Your objective = Go through the entries, filter for the word "compatible", and copy every line that has it.

Stored data:
▽
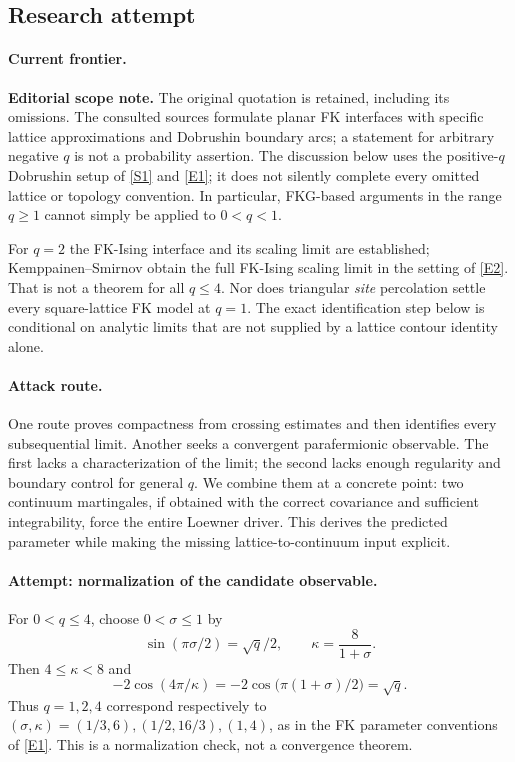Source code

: \documentclass[11pt,a4paper]{article}
\newcommand{\sref}[2]{\hyperlink{source:#1:#2}{[S#2]}}
\newcommand{\eref}[2]{\hyperlink{extra:#1:#2}{[E#2]}}
\numberwithin{equation}{section}
\begin{document}
\subsection{Research attempt}

\paragraph{Current frontier.}
\textbf{Editorial scope note.} The original quotation is retained, including
its omissions. The consulted sources formulate planar FK interfaces with
specific lattice approximations and Dobrushin boundary arcs; a statement
for arbitrary negative $q$ is not a probability assertion. The discussion
below uses the positive-$q$ Dobrushin setup of \sref{173}{1} and
\eref{173}{1}; it does not silently complete every omitted lattice or
topology convention. In particular, FKG-based arguments in the range
$q\ge1$ cannot simply be applied to $0<q<1$.

For $q=2$ the FK-Ising interface and its scaling limit are established;
Kemppainen--Smirnov obtain the full FK-Ising scaling limit in the setting of
\eref{173}{2}. That is not a theorem for all $q\le4$. Nor does triangular
\emph{site} percolation settle every square-lattice FK model at $q=1$.
The exact identification step below is conditional on analytic limits that
are not supplied by a lattice contour identity alone.

\paragraph{Attack route.}
One route proves compactness from crossing estimates and then identifies
every subsequential limit. Another seeks a convergent parafermionic
observable. The first lacks a characterization of the limit; the second
lacks enough regularity and boundary control for general $q$. We combine
them at a concrete point: two continuum martingales, if obtained with the
correct covariance and sufficient integrability, force the entire Loewner
driver. This derives the predicted parameter while making the missing
lattice-to-continuum input explicit.

\paragraph{Attempt: normalization of the candidate observable.}
For $0<q\le4$, choose $0<\sigma\le1$ by
\[
 \sin(\pi\sigma/2)=\sqrt q/2,
 \qquad \kappa=\frac8{1+\sigma}.
\]
Then $4\le\kappa<8$ and
\[
 -2\cos(4\pi/\kappa)
   =-2\cos\bigl(\pi(1+\sigma)/2\bigr)=\sqrt q.
\]
Thus $q=1,2,4$ correspond respectively to
$(\sigma,\kappa)=(1/3,6),(1/2,16/3),(1,4)$, as in the FK parameter
conventions of \eref{173}{1}. This is a normalization check, not a
convergence theorem.
\end{document}
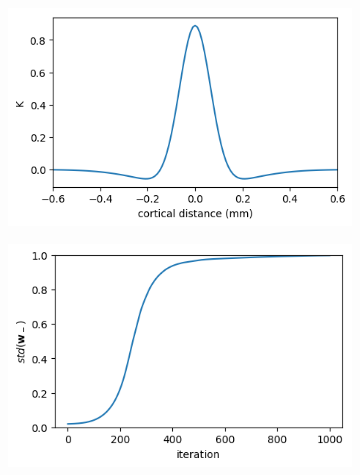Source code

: \documentclass{article}
\begin{document}
\begin{figure}[h]
	\centering
	\begin{subfigure}[t]{0.38\linewidth}
		\centering
		\includegraphics[width = 1.0\linewidth, trim={0 0 0 0}, clip=true]{figures/plot_K.png}
		\label{fig:plotK}	
	\end{subfigure}%
	\hspace{0.1\linewidth}
	\begin{subfigure}[t]{0.38\linewidth}
		\centering
		\includegraphics[width = 1.0\linewidth, trim={0 0 0 0}, clip=true]{figures/occsimtemp_stds.png}
		\label{fig:stds}	
	\end{subfigure}%
\caption{}
\label{}
\end{figure}
\end{document}
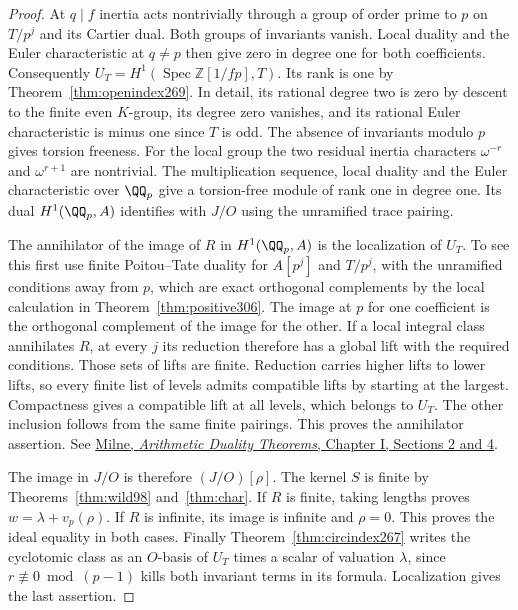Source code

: \documentclass[a4paper,11pt]{article}
\theoremstyle{definition}
\theoremstyle{remark}
\newcommand{\ZZ}{\mathbb Z}\newcommand{\ord}{\operatorname{ord}}
\numberwithin{equation}{section}
\begin{document}
\begin{proof}
At \(q\mid f\) inertia acts nontrivially through a group of order
prime to \(p\) on \(T/p^j\) and its Cartier dual. Both groups of
invariants vanish. Local duality and the Euler characteristic at
\(q\ne p\) then give zero in degree one for both coefficients.
Consequently \(U_T=H^1(\operatorname{Spec}\ZZ[1/fp],T)\).
Its rank is one by Theorem~\ref{thm:openindex269}. In detail,
its rational degree two is zero by descent to the finite even
\(K\)-group, its degree zero vanishes, and its rational Euler
characteristic is minus one since \(T\) is odd. The absence of
invariants modulo \(p\) gives torsion freeness. For the local
group the two residual inertia characters \(\omega^{-r}\) and
\(\omega^{r+1}\) are nontrivial. The multiplication sequence,
local duality and the Euler characteristic over \(\QQ_p\) give a
torsion-free module of rank one in degree one. Its dual
\(H^1(\QQ_p,A)\) identifies with \(J/O\) using the unramified
trace pairing.

The annihilator of the image of \(R\) in \(H^1(\QQ_p,A)\) is
the localization of \(U_T\). To see this first use finite
Poitou--Tate duality for \(A[p^j]\) and \(T/p^j\), with the
unramified conditions away from \(p\), which are exact orthogonal
complements by the local calculation in Theorem~\ref{thm:positive306}.
The image at \(p\) for one coefficient is the orthogonal complement
of the image for the other. If a local integral class annihilates
\(R\), at every \(j\) its reduction therefore has a global lift
with the required conditions. Those sets of lifts are finite.
Reduction carries higher lifts to lower lifts, so every finite
list of levels admits compatible lifts by starting at the largest.
Compactness gives a compatible lift at all levels, which belongs
to \(U_T\). The other inclusion follows from the same finite
pairings. This proves the annihilator assertion. See
\href{https://www.jmilne.org/math/Books/ADTnot.pdf}{Milne,
\emph{Arithmetic Duality Theorems}, Chapter I, Sections 2 and 4}.

The image in \(J/O\) is therefore \((J/O)[\rho]\). The kernel
\(S\) is finite by Theorems~\ref{thm:wild98} and~\ref{thm:char}.
If \(R\) is finite, taking lengths proves \(w=\lambda+v_p(\rho)\).
If \(R\) is infinite, its image is infinite and \(\rho=0\).
This proves the ideal equality in both cases. Finally
Theorem~\ref{thm:circindex267} writes the cyclotomic class as
an \(O\)-basis of \(U_T\) times a scalar of valuation \(\lambda\),
since \(r\not\equiv0\bmod(p-1)\) kills both invariant terms
in its formula. Localization gives the last assertion.
\end{proof}
\end{document}
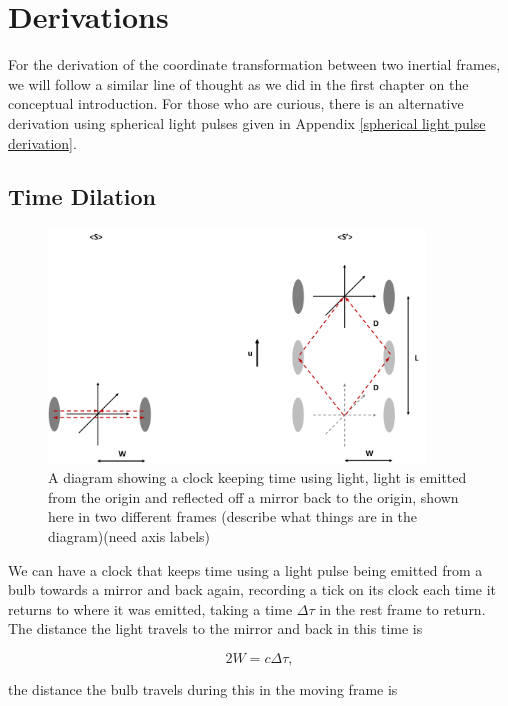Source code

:\section{Derivations}%
For the derivation of the coordinate transformation between two inertial frames, we will follow a similar line of thought as we did in the first chapter on the conceptual introduction. For those who are curious, there is an alternative derivation using spherical light pulses given in Appendix \ref{spherical light pulse derivation}.

\subsection{Time Dilation}

\begin{figure}[ht]
	\centering
	\includegraphics[width=10cm]{images/pdf/Light_clock.pdf}
	\caption{A diagram showing a clock keeping time using light, light is emitted from the origin and reflected off a mirror back to the origin, shown here in two different frames (describe what things are in the diagram)(need axis labels)}
	\label{fig: light clock}
\end{figure}

We can have a clock that keeps time using a light pulse being emitted from a bulb towards a mirror and back again, recording a tick on its clock each time it returns to where it was emitted, taking a time $\Delta \tau$ in the rest frame to return. The distance the light travels to the mirror and back in this time is

\begin{equation}
	2W=c\Delta \tau,
\end{equation}

the distance the bulb travels during this in the moving frame is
△
Output of the exercise =
list of levels admits compatible lifts by starting at the largest.
Compactness gives a compatible lift at all levels, which belongs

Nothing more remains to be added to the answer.